Peak-to-Peak, Whistler, BC
Credit Whistler Tourism
Whistler’s iconic Peak 2 Peak gondola once held the world record for the longest unsupported lift distance between two towers and reaches a staggering 436m at its highest point. However, to truly appreciate the wildness of this 3km ride, you must make sure you get the cabin with the glass bottom. The views over the snow-covered trees and rivers below are really something, plus you can easily plot your route down on your way up!
The King Lift, Niseko, Japan
Thought single-person lifts were a thing of the past? Think again! Individual chairlifts are still very much alive and kicking in certain areas, with many to be found in Japan’s famous powder resorts. The King Lift is one of our favourites, a staple of the area since the sixties and as basic as ski lifts can get. No safety bars, no ski rests, certainly no heated seats. Just you, your skis and some epic views over Mount Yōtei.

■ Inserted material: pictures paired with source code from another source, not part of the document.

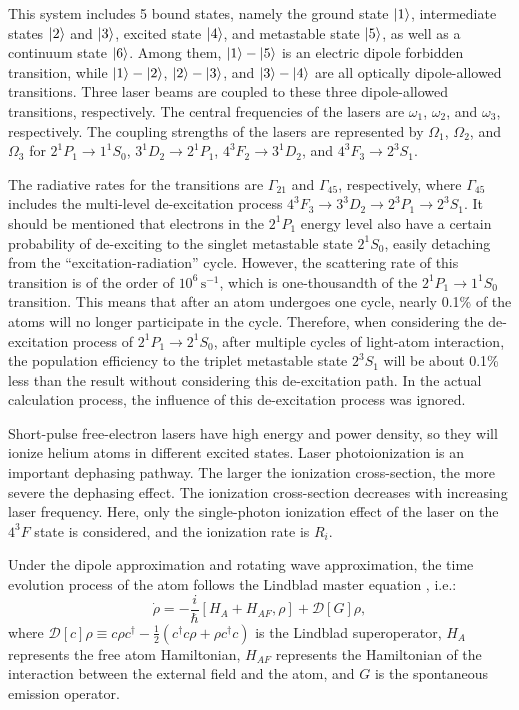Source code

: \documentclass[12pt,a4paper]{article}
\begin{document}
This system includes 5 bound states, namely the ground state $\ket{1}$, intermediate states $\ket{2}$ and $\ket{3}$, excited state $\ket{4}$, and metastable state $\ket{5}$, as well as a continuum state $\ket{6}$. Among them, $\ket{1} - \ket{5}$ is an electric dipole forbidden transition, while $\ket{1} - \ket{2}$, $\ket{2} - \ket{3}$, and $\ket{3} - \ket{4}$ are all optically dipole-allowed transitions. Three laser beams are coupled to these three dipole-allowed transitions, respectively. The central frequencies of the lasers are $\omega_1$, $\omega_2$, and $\omega_3$, respectively. The coupling strengths of the lasers are represented by $\Omega_1$, $\Omega_2$, and $\Omega_3$ for $2^1P_1 \rightarrow 1^1S_0$, $3^1D_2 \rightarrow 2^1P_1$, $4^3F_2 \rightarrow 3^1D_2$, and $4^3F_3 \rightarrow 2^3S_1$.

The radiative rates for the transitions are $\Gamma_{21}$ and $\Gamma_{45}$, respectively, where $\Gamma_{45}$ includes the multi-level de-excitation process $4^3F_3 \rightarrow 3^3D_2 \rightarrow 2^3P_1 \rightarrow 2^3S_1$. It should be mentioned that electrons in the $2^1P_1$ energy level also have a certain probability of de-exciting to the singlet metastable state $2^1S_0$, easily detaching from the ``excitation-radiation'' cycle. However, the scattering rate of this transition is of the order of $10^6 \, \text{s}^{-1}$, which is one-thousandth of the $2^1P_1 \rightarrow 1^1S_0$ transition. This means that after an atom undergoes one cycle, nearly 0.1\% of the atoms will no longer participate in the cycle. Therefore, when considering the de-excitation process of $2^1P_1 \rightarrow 2^1S_0$, after multiple cycles of light-atom interaction, the population efficiency to the triplet metastable state $2^3S_1$ will be about 0.1\% less than the result without considering this de-excitation path. In the actual calculation process, the influence of this de-excitation process was ignored.

Short-pulse free-electron lasers have high energy and power density, so they will ionize helium atoms in different excited states. Laser photoionization is an important dephasing pathway. The larger the ionization cross-section, the more severe the dephasing effect. The ionization cross-section decreases with increasing laser frequency. Here, only the single-photon ionization effect of the laser on the $4^3F$ state is considered, and the ionization rate is $R_i$.

Under the dipole approximation and rotating wave approximation, the time evolution process of the atom follows the Lindblad master equation \cite{ref43}, i.e.:
\begin{equation}
\dot{\rho} = -\frac{i}{\hbar}[H_A + H_{AF}, \rho] + \mathcal{D}[G]\rho,
\end{equation}
where $\mathcal{D}[c]\rho \equiv c\rho c^\dagger - \frac{1}{2}(c^\dagger c \rho + \rho c^\dagger c)$ is the Lindblad superoperator, $H_A$ represents the free atom Hamiltonian, $H_{AF}$ represents the Hamiltonian of the interaction between the external field and the atom, and $G$ is the spontaneous emission operator.
\end{document}
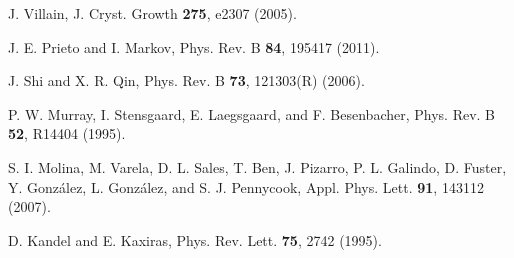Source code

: \documentclass[aps,prl,showpacs,twocolumn,byrevtex,floatfix]{revtex4-1}
\begin{document}
\begin{thebibliography}{99}
J. Villain, J. Cryst. Growth {\bf 275}, e2307 (2005).

J. E. Prieto and I. Markov, Phys. Rev. B {\bf 84}, 195417 (2011).

J. Shi and X. R. Qin, Phys. Rev. B {\bf 73}, 121303(R) (2006).

P. W. Murray, I. Stensgaard, E. Laegsgaard, and F. Besenbacher, Phys. Rev. B
{\bf 52}, R14404 (1995).

S. I. Molina, M. Varela, D. L. Sales, T. Ben, J. Pizarro, P. L. Galindo, D.
Fuster, Y. Gonz\'alez, L. Gonz\'alez, and S. J. Pennycook, Appl. Phys. Lett.
{\bf 91}, 143112 (2007).

D. Kandel and E. Kaxiras, Phys. Rev. Lett. {\bf 75}, 2742 (1995).




\end{thebibliography}
\end{document}
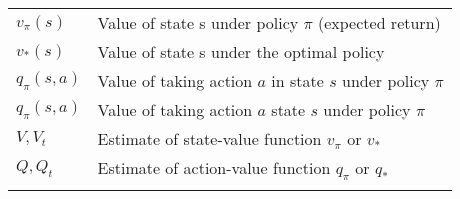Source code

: \begin{longtable}{ll}
\\
$v_\pi(s)$ &  Value of state s under policy $\pi$ (expected return) \\
$v_*(s)$ &  Value of state s under the optimal policy  \\
$q_\pi(s,a)$ &  Value of taking action $a$ in state $s$ under policy $\pi$ \\
$q_\pi(s,a)$ &  Value of taking action $a$ state $s$ under policy $\pi$ \\
$V, V_t$     &  Estimate of state-value function $v_\pi$ or $v_*$\\
$Q, Q_t$     &  Estimate of action-value function $q_\pi$ or $q_*$\\
$ $     &  \\

\end{longtable}

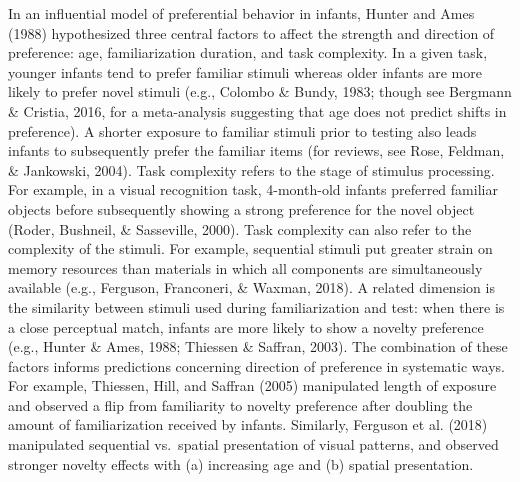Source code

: \documentclass[
  english,
  man,man,floatsintext]{apa6}
\begin{document}
In an influential model of preferential behavior in infants, Hunter and Ames (1988) hypothesized three central factors to affect the strength and direction of preference: age, familiarization duration, and task complexity. In a given task, younger infants tend to prefer familiar stimuli whereas older infants are more likely to prefer novel stimuli (e.g., Colombo \& Bundy, 1983; though see Bergmann \& Cristia, 2016, for a meta-analysis suggesting that age does not predict shifts in preference). A shorter exposure to familiar stimuli prior to testing also leads infants to subsequently prefer the familiar items (for reviews, see Rose, Feldman, \& Jankowski, 2004). Task complexity refers to the stage of stimulus processing. For example, in a visual recognition task, 4-month-old infants preferred familiar objects before subsequently showing a strong preference for the novel object (Roder, Bushneil, \& Sasseville, 2000). Task complexity can also refer to the complexity of the stimuli. For example, sequential stimuli put greater strain on memory resources than materials in which all components are simultaneously available (e.g., Ferguson, Franconeri, \& Waxman, 2018). A related dimension is the similarity between stimuli used during familiarization and test: when there is a close perceptual match, infants are more likely to show a novelty preference (e.g., Hunter \& Ames, 1988; Thiessen \& Saffran, 2003). The combination of these factors informs predictions concerning direction of preference in systematic ways. For example, Thiessen, Hill, and Saffran (2005) manipulated length of exposure and observed a flip from familiarity to novelty preference after doubling the amount of familiarization received by infants. Similarly, Ferguson et al. (2018) manipulated sequential vs.~spatial presentation of visual patterns, and observed stronger novelty effects with (a) increasing age and (b) spatial presentation.
\end{document}
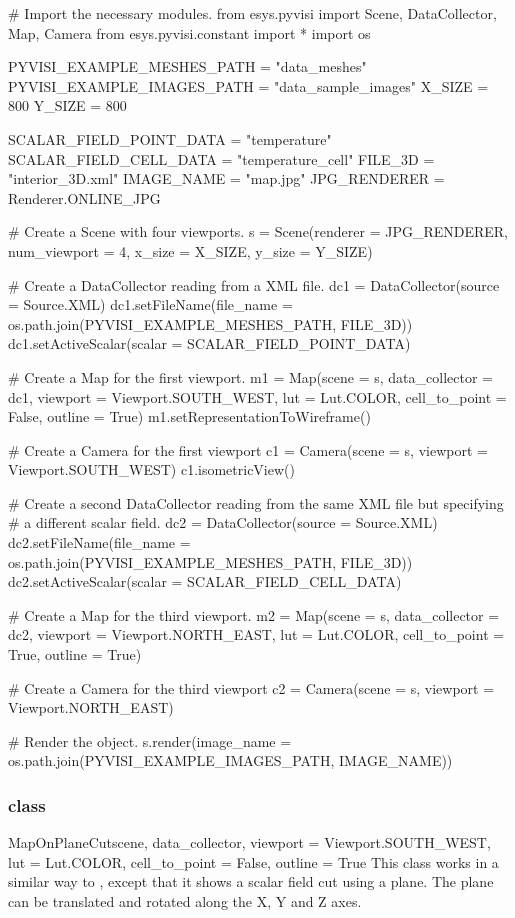 \begin{python}
# Import the necessary modules.
from esys.pyvisi import Scene, DataCollector, Map, Camera
from esys.pyvisi.constant import *
import os

PYVISI_EXAMPLE_MESHES_PATH = "data_meshes"
PYVISI_EXAMPLE_IMAGES_PATH = "data_sample_images"
X_SIZE = 800
Y_SIZE = 800

SCALAR_FIELD_POINT_DATA = "temperature"
SCALAR_FIELD_CELL_DATA = "temperature_cell"
FILE_3D = "interior_3D.xml"
IMAGE_NAME = "map.jpg"
JPG_RENDERER = Renderer.ONLINE_JPG

# Create a Scene with four viewports.
s = Scene(renderer = JPG_RENDERER, num_viewport = 4, x_size = X_SIZE, 
        y_size = Y_SIZE)

# Create a DataCollector reading from a XML file.
dc1 = DataCollector(source = Source.XML)
dc1.setFileName(file_name = os.path.join(PYVISI_EXAMPLE_MESHES_PATH, FILE_3D))
dc1.setActiveScalar(scalar = SCALAR_FIELD_POINT_DATA)

# Create a  Map for the first viewport.
m1 = Map(scene = s, data_collector = dc1, viewport = Viewport.SOUTH_WEST, 
        lut = Lut.COLOR, cell_to_point = False, outline = True)
m1.setRepresentationToWireframe()

# Create a Camera for the first viewport
c1 = Camera(scene = s, viewport = Viewport.SOUTH_WEST)
c1.isometricView()

# Create a second DataCollector reading from the same XML file but specifying
# a different scalar field.
dc2 = DataCollector(source = Source.XML)
dc2.setFileName(file_name = os.path.join(PYVISI_EXAMPLE_MESHES_PATH, FILE_3D))
dc2.setActiveScalar(scalar = SCALAR_FIELD_CELL_DATA)

# Create a Map for the third viewport.
m2 = Map(scene = s, data_collector = dc2, viewport = Viewport.NORTH_EAST, 
        lut = Lut.COLOR, cell_to_point = True, outline = True)

# Create a Camera for the third viewport
c2 = Camera(scene = s, viewport = Viewport.NORTH_EAST)

# Render the object.
s.render(image_name = os.path.join(PYVISI_EXAMPLE_IMAGES_PATH, IMAGE_NAME))
\end{python}

\subsubsection{\MapOnPlaneCut class}

\begin{classdesc}{MapOnPlaneCut}{scene, data_collector, 
viewport = Viewport.SOUTH_WEST, lut = Lut.COLOR, cell_to_point = False, 
outline = True}
This class works in a similar way to \Map, except that it shows a scalar 
field cut using a plane. The plane can be translated and rotated along the 
X, Y and Z axes.
\end{classdesc}

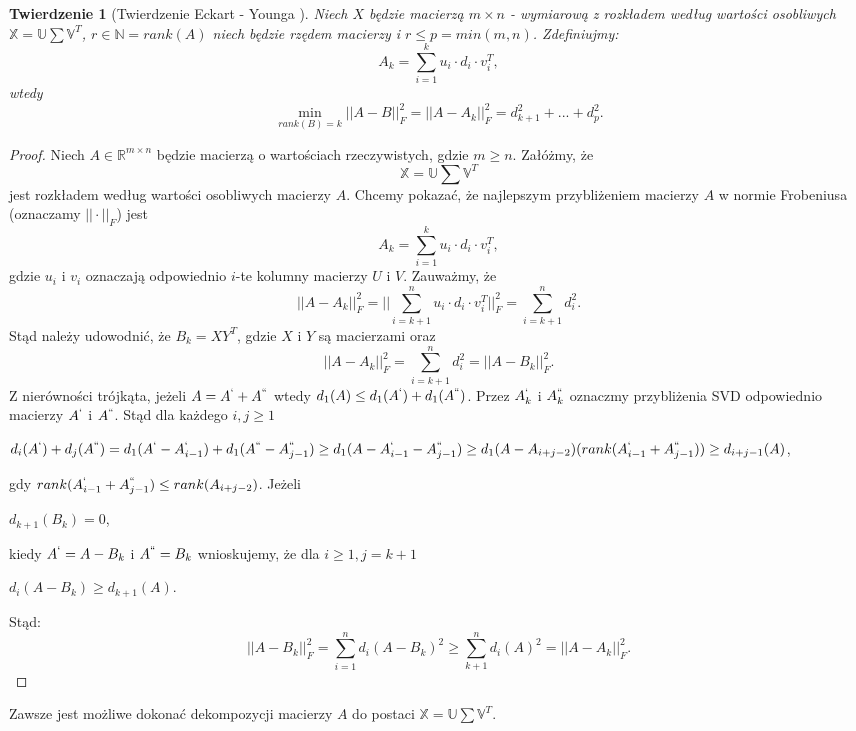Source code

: \documentclass[12pt,a4paper]{report}
\newtheorem{tw}[df]{Twierdzenie}
\newcommand{\setR}{\mathbb{R}}
\newcommand{\setN}{\mathbb{N}}
\begin{document}
\begin{tw}[Twierdzenie Eckart - Younga {\citep{ulafiir}}]%
Niech $X$ będzie macierzą $m \times n$ - wymiarową z rozkładem według wartości osobliwych $\mathbb{X}=\mathbb{U}\sum \mathbb{V}^T$, $r\in \setN = rank(A)$ niech będzie rzędem macierzy i $r\leq p = min(m,n)$.
Zdefiniujmy:
$$A_k = \sum_{i=1}^k u_i\cdot d_i \cdot v_i^T,$$
wtedy
$$
\min \limits_{rank(B) = k } ||A - B||_F^2 = ||A - A_k||_F^2 = d_{k+1}^2 + ... + d_p^2.
$$
\end{tw}
\begin{proof}
Niech $A \in \setR^{m\times n}$ będzie macierzą o wartościach rzeczywistych, gdzie $m\geq n$.
Załóżmy, że
$$
\mathbb{X}=\mathbb{U}\sum \mathbb{V}^T
$$
jest rozkładem według wartości osobliwych macierzy $A$.
Chcemy pokazać, że najlepszym przybliżeniem macierzy $A$ w normie Frobeniusa (oznaczamy $||\cdot||_F$) jest
$$
A_k = \sum_{i=1}^k u_i\cdot d_i \cdot v_i^T,
$$
gdzie $u_i$ i $v_i$ oznaczają odpowiednio $i$-te kolumny macierzy $U$ i $V$.
Zauważmy, że
$$
||A - A_k||_F^2 = ||\sum_{i=k+1}^n u_i \cdot d_i \cdot v_i^T||_F^2 = \sum_{i=k+1}^n d_i^2.
$$
Stąd należy udowodnić, że $B_k = XY^T$, gdzie $X$ i $Y$ są macierzami oraz 
$$
||A - A_k||_F^2 = \sum_{i=k+1}^n d_i^2 = ||A - B_k||_F^2.
$$
Z nierówności trójkąta, jeżeli $A = A^{`} + A^{``}$ wtedy $d_1(A)\leq d_1(A^{`}) + d_1(A^{``})$. 
Przez $A_k^{`}$ i $A_k^{``}$ oznaczmy przybliżenia SVD odpowiednio macierzy $A^{`}$ i $A^{``}$. 
Stąd dla każdego $i,j \geq 1$
\begin{center}
$d_i(A^{`}) + d_j(A^{``}) = d_1(A^{`} - A_{i-1}^{`}) + d_1(A^{``} - A_{j-1}^{``})
\geq d_1(A-A_{i-1}^{`} - A_{j-1}^{``})
\geq d_1(A-A_{i+j-2})(rank(A_{i-1}^{`} + A_{j-1}^{``}))
\geq d_{i+j-1}(A)$,
\end{center}
gdy $rank(A_{i-1}^{`} + A_{j-1}^{``}) \leq rank (A_{i+j-2})$.
Jeżeli 
\begin{center}
$d_{k+1}(B_k)=0$,
\end{center} 
kiedy $A^{`} = A - B_k$ i $A^{``} = B_k$ wnioskujemy, że dla $i\geq 1, j= k+1$
\begin{center}
$d_i(A-B_k)\geq d_{k+1}(A)$.
\end{center}
Stąd:
$$||A - B_k||_F^2 = \sum_{i=1}^n d_i(A-B_k)^2\geq \sum_{k+1}^nd_i(A)^2 = ||A-A_k||_F^2.$$
\end{proof}

Zawsze jest możliwe dokonać dekompozycji macierzy $A$ do postaci $\mathbb{X}=\mathbb{U}\sum \mathbb{V}^T$.
\end{document}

Alpauris, Alpe D’Huez, France
Endearingly known as the “Scare Chair”, this fast-moving chairlift sweeps you out of Alpe d’Huez under a concrete bridge and immediately drops down into the valley before whisking you up the other side. It’s certainly a stomach-dropper, but it’s also kind of fun, depending on how you handle heights! What’s more, the Alpauris is the only connection between Alpe d’Huez and the Auris area, so it’s unavoidable if you’re looking to explore further afield.
Titlis Rotair, Engelberg-Titlis, Switzerland
The world’s first revolving cable car, the Titlis Rotair graces many a list of the world’s best ski lifts thanks to its ability to give a full panoramic view of the surrounding mountainscapes. Enjoy 360° of spectacular scenery as you make the five-minute journey up to 3,020m above sea-level, before taking your pick of the area’s varied pistes and incredible freeride options on the way down.